La audiencia preliminar de Odebrecht se reanudó este viernes 23 de septiembre, a las 9:02 a.m., con la intervención de Pedro Meilán, abogado de Javier Díaz Torres y Rodrigo Díaz Paredes, dos de los 50 imputados para quienes la Fiscalía Especial Anticorrupción pide llamamiento a juicio por presunto blanqueo de capitales.

Lo primero que hizo Meilán fue protestar por las expresiones de Carlos Muñoz Pope, abogado del Ministerio de Seguridad Pública, querellante en esta causa. Múñoz Pope dijo que los abogados defensores que habían solicitado acogerse a un proceso abreviado habían “hundido” a sus clientes, ya que -para Muñoz Pope- esa petición era prácticamente una admisión de culpabilidad.

“Prácticamente nos llamó chambones”, dijo Meilán y agregó que, con la solicitud de celebrar un proceso abreviado solo se pretende lograr algún “beneficio”, si son hallados culpables. Insistió ante la juez Baloísa Marquínez que el caso ya prescribió y solicitó sobreseimiento definitivo para sus dos representados.

Acto seguido, Meilán describió que su cliente Díaz Torres es un banquero español que trabajó como asistente en la Banca Privada de Andorra (BPA), ligado a la constitución de sociedades y fundaciones desde BPA Serveis. En BPA, tenían cuenta Aeon Group, Klienfield Services, Ltd., Mengil International, Pachira y Ralford Limitde, entre otras, todas sociedades que recibieron dineros de Odebrecht, como parte del esquema de sobornos.

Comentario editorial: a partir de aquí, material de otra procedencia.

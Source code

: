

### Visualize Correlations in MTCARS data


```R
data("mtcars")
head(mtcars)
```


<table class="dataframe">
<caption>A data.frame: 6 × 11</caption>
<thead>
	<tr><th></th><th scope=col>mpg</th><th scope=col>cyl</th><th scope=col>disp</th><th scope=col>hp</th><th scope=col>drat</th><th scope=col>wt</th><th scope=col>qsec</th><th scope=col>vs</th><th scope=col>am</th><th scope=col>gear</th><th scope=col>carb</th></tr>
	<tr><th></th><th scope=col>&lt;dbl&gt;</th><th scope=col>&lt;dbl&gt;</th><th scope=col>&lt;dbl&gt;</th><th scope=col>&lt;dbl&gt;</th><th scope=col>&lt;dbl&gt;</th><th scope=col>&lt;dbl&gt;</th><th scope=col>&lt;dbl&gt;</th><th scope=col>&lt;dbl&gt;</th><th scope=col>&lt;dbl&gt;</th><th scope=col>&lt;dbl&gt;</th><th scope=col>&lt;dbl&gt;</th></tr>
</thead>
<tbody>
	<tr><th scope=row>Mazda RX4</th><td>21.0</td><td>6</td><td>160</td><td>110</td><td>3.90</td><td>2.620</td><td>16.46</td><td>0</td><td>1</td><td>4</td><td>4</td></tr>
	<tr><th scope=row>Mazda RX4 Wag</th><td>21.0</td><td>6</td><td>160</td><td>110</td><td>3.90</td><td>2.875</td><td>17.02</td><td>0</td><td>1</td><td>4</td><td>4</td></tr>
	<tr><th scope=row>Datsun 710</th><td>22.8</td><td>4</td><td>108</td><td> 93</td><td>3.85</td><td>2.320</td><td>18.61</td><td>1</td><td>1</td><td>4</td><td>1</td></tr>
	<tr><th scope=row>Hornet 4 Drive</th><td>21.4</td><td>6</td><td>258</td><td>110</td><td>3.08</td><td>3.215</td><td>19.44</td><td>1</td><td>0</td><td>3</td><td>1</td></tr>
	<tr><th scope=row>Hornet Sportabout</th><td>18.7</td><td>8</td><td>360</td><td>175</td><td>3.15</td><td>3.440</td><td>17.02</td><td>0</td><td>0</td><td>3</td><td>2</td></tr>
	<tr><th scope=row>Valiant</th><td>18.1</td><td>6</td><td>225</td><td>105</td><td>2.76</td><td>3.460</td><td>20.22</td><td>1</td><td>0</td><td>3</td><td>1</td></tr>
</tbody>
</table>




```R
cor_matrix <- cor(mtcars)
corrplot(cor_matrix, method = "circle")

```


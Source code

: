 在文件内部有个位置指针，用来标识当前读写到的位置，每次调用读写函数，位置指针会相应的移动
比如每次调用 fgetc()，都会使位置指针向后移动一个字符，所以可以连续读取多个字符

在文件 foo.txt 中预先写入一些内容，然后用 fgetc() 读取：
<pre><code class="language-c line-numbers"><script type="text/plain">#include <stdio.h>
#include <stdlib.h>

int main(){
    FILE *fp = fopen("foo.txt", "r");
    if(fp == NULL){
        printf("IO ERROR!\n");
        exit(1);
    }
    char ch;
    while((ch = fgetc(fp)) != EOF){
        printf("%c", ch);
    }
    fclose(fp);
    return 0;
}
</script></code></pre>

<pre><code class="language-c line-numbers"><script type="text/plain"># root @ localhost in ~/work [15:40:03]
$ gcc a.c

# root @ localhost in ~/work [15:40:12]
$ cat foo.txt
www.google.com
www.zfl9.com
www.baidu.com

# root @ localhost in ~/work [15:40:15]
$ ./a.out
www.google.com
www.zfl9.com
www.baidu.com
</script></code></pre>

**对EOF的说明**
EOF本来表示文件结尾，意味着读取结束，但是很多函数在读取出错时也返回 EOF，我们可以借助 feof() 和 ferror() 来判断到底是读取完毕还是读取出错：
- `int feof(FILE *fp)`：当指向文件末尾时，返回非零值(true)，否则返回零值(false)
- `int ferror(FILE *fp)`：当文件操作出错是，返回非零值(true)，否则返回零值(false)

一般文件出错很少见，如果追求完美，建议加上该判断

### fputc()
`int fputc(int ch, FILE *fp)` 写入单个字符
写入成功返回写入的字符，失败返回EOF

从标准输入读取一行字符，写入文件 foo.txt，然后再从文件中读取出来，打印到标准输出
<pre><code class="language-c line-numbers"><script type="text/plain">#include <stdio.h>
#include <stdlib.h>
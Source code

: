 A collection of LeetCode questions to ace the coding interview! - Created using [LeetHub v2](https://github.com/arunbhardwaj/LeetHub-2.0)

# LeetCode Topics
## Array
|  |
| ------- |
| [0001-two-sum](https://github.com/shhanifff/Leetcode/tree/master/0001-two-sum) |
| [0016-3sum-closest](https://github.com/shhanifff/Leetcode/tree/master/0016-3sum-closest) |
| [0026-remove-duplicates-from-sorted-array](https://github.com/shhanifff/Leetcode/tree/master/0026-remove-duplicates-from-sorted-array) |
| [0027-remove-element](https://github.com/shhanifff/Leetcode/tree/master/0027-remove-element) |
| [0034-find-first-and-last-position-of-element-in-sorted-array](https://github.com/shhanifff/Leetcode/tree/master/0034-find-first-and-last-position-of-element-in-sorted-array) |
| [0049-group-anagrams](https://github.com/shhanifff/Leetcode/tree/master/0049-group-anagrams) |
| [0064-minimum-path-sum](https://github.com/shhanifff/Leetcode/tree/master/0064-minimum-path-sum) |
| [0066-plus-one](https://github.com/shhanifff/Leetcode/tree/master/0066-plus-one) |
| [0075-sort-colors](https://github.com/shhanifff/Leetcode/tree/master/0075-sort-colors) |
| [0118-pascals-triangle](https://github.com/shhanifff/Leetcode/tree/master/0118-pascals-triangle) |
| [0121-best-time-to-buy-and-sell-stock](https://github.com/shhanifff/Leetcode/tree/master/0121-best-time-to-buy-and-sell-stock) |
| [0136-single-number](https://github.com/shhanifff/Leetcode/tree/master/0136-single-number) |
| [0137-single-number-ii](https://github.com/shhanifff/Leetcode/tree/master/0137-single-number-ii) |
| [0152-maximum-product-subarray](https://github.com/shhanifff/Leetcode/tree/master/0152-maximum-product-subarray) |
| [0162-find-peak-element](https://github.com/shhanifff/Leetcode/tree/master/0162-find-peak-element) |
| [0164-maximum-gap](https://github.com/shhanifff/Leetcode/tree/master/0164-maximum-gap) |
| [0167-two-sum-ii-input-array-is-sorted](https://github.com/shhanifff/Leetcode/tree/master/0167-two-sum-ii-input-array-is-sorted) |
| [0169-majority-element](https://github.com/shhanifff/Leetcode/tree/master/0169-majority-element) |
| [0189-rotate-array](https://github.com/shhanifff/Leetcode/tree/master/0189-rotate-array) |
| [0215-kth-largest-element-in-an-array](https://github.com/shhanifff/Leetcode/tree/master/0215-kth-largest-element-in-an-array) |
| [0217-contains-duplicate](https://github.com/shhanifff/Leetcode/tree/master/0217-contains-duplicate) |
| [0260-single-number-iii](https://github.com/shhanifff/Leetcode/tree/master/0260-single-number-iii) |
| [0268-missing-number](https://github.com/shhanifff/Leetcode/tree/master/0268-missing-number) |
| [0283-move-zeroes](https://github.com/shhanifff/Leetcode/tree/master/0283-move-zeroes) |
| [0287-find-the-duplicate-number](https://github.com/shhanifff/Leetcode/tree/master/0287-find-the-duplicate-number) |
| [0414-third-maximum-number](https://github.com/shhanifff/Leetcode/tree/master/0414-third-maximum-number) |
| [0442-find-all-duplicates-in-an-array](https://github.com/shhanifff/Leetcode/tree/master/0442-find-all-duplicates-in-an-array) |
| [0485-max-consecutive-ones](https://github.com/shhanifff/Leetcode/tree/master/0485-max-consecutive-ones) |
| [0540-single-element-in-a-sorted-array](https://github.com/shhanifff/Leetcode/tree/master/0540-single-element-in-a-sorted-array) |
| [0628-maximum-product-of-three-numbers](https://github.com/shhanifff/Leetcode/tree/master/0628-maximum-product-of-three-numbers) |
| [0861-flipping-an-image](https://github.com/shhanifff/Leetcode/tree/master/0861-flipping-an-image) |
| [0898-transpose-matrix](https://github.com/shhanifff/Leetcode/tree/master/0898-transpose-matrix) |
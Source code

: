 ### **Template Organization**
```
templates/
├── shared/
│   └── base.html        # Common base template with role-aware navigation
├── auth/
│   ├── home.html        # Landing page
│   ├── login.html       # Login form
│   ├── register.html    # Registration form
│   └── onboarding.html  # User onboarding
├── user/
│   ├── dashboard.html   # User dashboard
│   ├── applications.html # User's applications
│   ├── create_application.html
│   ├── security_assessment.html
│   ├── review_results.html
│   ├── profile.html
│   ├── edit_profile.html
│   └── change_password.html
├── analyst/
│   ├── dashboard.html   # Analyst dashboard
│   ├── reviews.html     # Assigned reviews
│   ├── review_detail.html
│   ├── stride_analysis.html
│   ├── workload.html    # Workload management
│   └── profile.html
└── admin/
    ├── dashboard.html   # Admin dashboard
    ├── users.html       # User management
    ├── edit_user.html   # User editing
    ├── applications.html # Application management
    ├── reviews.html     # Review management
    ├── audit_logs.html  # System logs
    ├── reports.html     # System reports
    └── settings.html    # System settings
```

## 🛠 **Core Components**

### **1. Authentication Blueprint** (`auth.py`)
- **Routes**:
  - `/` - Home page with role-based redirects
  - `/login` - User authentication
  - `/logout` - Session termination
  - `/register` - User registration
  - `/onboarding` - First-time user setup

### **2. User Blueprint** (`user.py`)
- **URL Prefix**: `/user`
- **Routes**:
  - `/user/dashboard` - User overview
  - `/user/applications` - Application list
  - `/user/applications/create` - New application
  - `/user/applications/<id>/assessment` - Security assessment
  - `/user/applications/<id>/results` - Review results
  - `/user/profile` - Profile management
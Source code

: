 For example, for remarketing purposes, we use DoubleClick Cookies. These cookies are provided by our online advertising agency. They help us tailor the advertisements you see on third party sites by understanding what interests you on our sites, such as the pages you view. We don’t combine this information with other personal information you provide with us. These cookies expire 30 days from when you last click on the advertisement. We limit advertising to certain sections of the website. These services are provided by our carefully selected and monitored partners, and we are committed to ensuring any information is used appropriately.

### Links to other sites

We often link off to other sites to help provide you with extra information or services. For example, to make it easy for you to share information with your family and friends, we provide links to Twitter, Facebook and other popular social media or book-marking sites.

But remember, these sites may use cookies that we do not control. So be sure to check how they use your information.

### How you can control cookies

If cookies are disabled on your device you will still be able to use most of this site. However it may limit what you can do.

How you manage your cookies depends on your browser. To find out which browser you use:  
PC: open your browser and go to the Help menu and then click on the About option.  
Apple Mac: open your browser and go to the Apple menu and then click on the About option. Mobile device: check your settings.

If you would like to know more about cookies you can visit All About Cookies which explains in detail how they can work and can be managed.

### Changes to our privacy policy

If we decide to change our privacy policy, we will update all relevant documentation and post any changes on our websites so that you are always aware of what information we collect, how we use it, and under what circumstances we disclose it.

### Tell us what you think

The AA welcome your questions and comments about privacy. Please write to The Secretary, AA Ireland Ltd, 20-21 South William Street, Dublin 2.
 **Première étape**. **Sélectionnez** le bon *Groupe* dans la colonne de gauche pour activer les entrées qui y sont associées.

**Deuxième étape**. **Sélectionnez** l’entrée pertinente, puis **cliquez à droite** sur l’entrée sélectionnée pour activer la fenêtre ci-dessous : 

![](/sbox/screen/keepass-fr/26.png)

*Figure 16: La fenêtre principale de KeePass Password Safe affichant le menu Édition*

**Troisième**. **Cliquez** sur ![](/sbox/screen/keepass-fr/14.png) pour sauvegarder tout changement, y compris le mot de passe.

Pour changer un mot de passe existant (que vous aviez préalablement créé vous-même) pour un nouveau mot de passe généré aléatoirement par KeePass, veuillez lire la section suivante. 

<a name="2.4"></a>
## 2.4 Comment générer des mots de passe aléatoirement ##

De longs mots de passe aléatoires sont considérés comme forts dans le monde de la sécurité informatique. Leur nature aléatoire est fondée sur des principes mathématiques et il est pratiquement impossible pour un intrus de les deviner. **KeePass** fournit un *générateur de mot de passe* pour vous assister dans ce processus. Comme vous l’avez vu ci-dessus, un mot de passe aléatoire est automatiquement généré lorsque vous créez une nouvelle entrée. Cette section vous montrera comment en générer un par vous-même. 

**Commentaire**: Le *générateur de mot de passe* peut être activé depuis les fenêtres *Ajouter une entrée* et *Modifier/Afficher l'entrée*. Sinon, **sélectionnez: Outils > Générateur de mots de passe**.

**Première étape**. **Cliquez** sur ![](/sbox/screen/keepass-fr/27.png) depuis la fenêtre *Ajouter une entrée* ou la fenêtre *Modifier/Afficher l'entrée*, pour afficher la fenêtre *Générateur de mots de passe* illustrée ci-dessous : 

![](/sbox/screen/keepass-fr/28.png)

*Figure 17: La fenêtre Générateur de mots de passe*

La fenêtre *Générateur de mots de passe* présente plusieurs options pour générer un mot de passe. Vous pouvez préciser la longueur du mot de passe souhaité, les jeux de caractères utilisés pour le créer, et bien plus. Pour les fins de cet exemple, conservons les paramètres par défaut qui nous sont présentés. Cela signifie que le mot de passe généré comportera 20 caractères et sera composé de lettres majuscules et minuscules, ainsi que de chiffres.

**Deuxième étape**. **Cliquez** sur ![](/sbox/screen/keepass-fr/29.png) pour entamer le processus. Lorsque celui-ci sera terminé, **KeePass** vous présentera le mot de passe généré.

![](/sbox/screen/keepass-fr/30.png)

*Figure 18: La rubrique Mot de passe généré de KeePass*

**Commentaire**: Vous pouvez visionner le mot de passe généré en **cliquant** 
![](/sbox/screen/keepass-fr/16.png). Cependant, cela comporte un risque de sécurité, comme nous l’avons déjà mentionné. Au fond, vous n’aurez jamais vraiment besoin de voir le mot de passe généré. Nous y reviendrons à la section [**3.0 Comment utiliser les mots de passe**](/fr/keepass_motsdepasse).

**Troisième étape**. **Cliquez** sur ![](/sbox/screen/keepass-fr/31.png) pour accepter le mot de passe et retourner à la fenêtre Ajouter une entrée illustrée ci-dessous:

Meilán indicó que las sociedades fueron creadas por una firma de abogados, que además designó a los dignatarios, sin participación alguna de su cliente. No obstante, para la fiscalía, Díaz Torres era “conocedor de las estructuras mercantiles ideadas y constituidas a través de esta filial de la entidad bancaria”.

‘ROD NO SE HA IDO’

Precisamente, de una de esas sociedades (Klienfield Services) se habrían hecho pagos que beneficiaron a Rodrigo Díaz Paredes, entre 2007 y 2008, según la investigación. Meilán señala que a su cliente no se le puede acusar de soborno internacional, ya que esta figura es delito en Panamá desde agosto de 2008 y la última transferencia que recibió Rodrigo Díaz fue en febrero de ese año.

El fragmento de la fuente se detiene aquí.